But its chief purpose is to propose a laundry list of new taxes to pay for Obama's costly vision of a far bigger government than we have now, and to give him and the Democrats political cover while they continue to spend our money like there's no tomorrow.
If Obama were truly concerned about the deficits the feds have racked up, he wouldn't have produced a budget that last year left behind a deficit of $1.4 trillion, a post-World War II spending record. Indeed, his budgets are projecting trillion-dollar deficits for most of this decade to come.
He could have called for a commission as soon as he was inaugurated to deal with the mounting federal debt, whose size is expected to be about 90 percent of the U.S. economy by 2020.
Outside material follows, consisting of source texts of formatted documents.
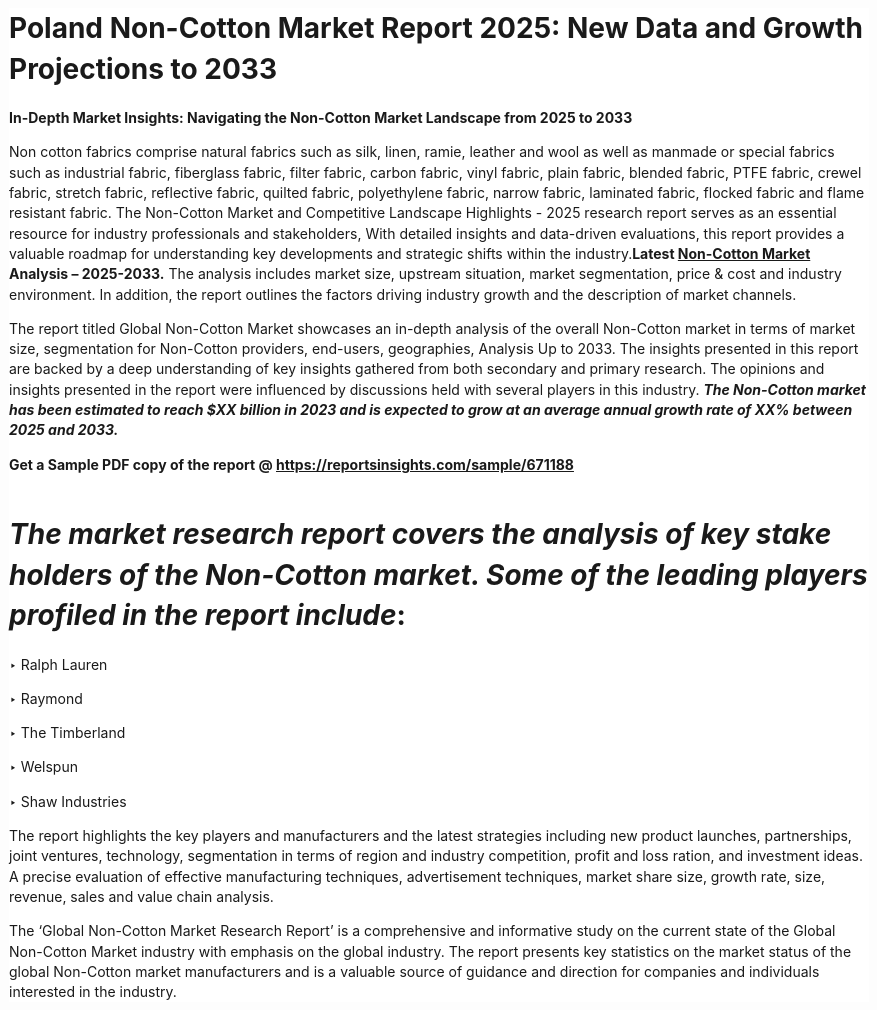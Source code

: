 # Poland Non-Cotton Market Report 2025: New Data and Growth Projections to 2033

<strong>In-Depth Market Insights: Navigating the Non-Cotton Market Landscape from 2025 to 2033</strong></p>

Non cotton fabrics comprise natural fabrics such as silk, linen, ramie, leather and wool as well as manmade or special fabrics such as industrial fabric, fiberglass fabric, filter fabric, carbon fabric, vinyl fabric, plain fabric, blended fabric, PTFE fabric, crewel fabric, stretch fabric, reflective fabric, quilted fabric, polyethylene fabric, narrow fabric, laminated fabric, flocked fabric and flame resistant fabric. The Non-Cotton Market and Competitive Landscape Highlights - 2025 research report serves as an essential resource for industry professionals and stakeholders, With detailed insights and data-driven evaluations, this report provides a valuable roadmap for understanding key developments and strategic shifts within the industry.<strong>Latest <a href=https://www.reportsinsights.com/sample/671188>Non-Cotton Market</a> Analysis – 2025-2033.</strong>  The analysis includes market size, upstream situation, market segmentation, price & cost and industry environment. In addition, the report outlines the factors driving industry growth and the description of market channels.

The report titled Global Non-Cotton Market showcases an in-depth analysis of the overall Non-Cotton market in terms of market size, segmentation for Non-Cotton providers, end-users, geographies, Analysis Up to 2033. The insights presented in this report are backed by a deep understanding of key insights gathered from both secondary and primary research. The opinions and insights presented in the report were influenced by discussions held with several players in this industry. <strong><em>The Non-Cotton market has been estimated to reach $XX billion in 2023 and is expected to grow at an average annual growth rate of XX% between 2025 and 2033.</em></strong>

<strong>Get a Sample PDF copy of the report @ <a href=https://reportsinsights.com/sample/671188>https://reportsinsights.com/sample/671188</a></strong>

# <strong><em>The market research report covers the analysis of key stake holders of the Non-Cotton market. Some of the leading players profiled in the report include</em></strong>: 

‣ Ralph Lauren

‣ Raymond

‣ The Timberland

‣ Welspun

‣ Shaw Industries

The report highlights the key players and manufacturers and the latest strategies including new product launches, partnerships, joint ventures, technology, segmentation in terms of region and industry competition, profit and loss ration, and investment ideas. A precise evaluation of effective manufacturing techniques, advertisement techniques, market share size, growth rate, size, revenue, sales and value chain analysis.

The ‘Global Non-Cotton Market Research Report’ is a comprehensive and informative study on the current state of the Global Non-Cotton Market industry with emphasis on the global industry. The report presents key statistics on the market status of the global Non-Cotton market manufacturers and is a valuable source of guidance and direction for companies and individuals interested in the industry.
But Obama had a lot of big spending bills to enact first. A nearly $900 billion "stimulus" bill to create jobs that, judging by the stubborn 10 percent jobless rate, has proven to be a failure. A government-run healthcare plan that is purported to cost $1 trillion, but that we all suspect will cost taxpayers trillions of dollars more.
Throw in hundreds of billions more for his energy bill, his plans for an army of financial regulators, including a bottomless bank-bailout fund, and his continuing expansion of the social-welfare bureaucracy, and now we're talking real money.
He knows all of this additional government doesn't come cheap, and he will need more money to pay for it all, so one of the commission's primary jobs is to come up with ways to extract more taxes from the U.S. economy and middle-class American workers.
Last week, just as the 18-member commission was about to hold its first meeting, Obama told reporters that "everything has to be on the table," a statement that the Washington Post said "raises the possibility that he could ... backtrack on his pledge not to raise taxes for the middle class."
The president and other senior administration officials "have left the door open to tax increases, even for those earning less than $250,000 a year," the Post reported last week.
To make sure that the commission lays the groundwork for higher taxes to pay for Obama's record spending levels, the White House has stacked the panel with people who have a record of supporting tax increases and more government spending.
The commission's two co-chairmen are former Clinton White House chief of staff Erskine Bowles, an unabashed liberal who cheered President Clinton's tax increases that pushed the effective top tax rates to more than 40 percent, and former Republican Sen. Alan Simpson of Wyoming who voted against President Reagan's 1986 tax cuts and supported George H.W. Bush's tax hike that pushed Reagan's top 28 percent rate to 31 percent and raised payroll taxes on the middle class.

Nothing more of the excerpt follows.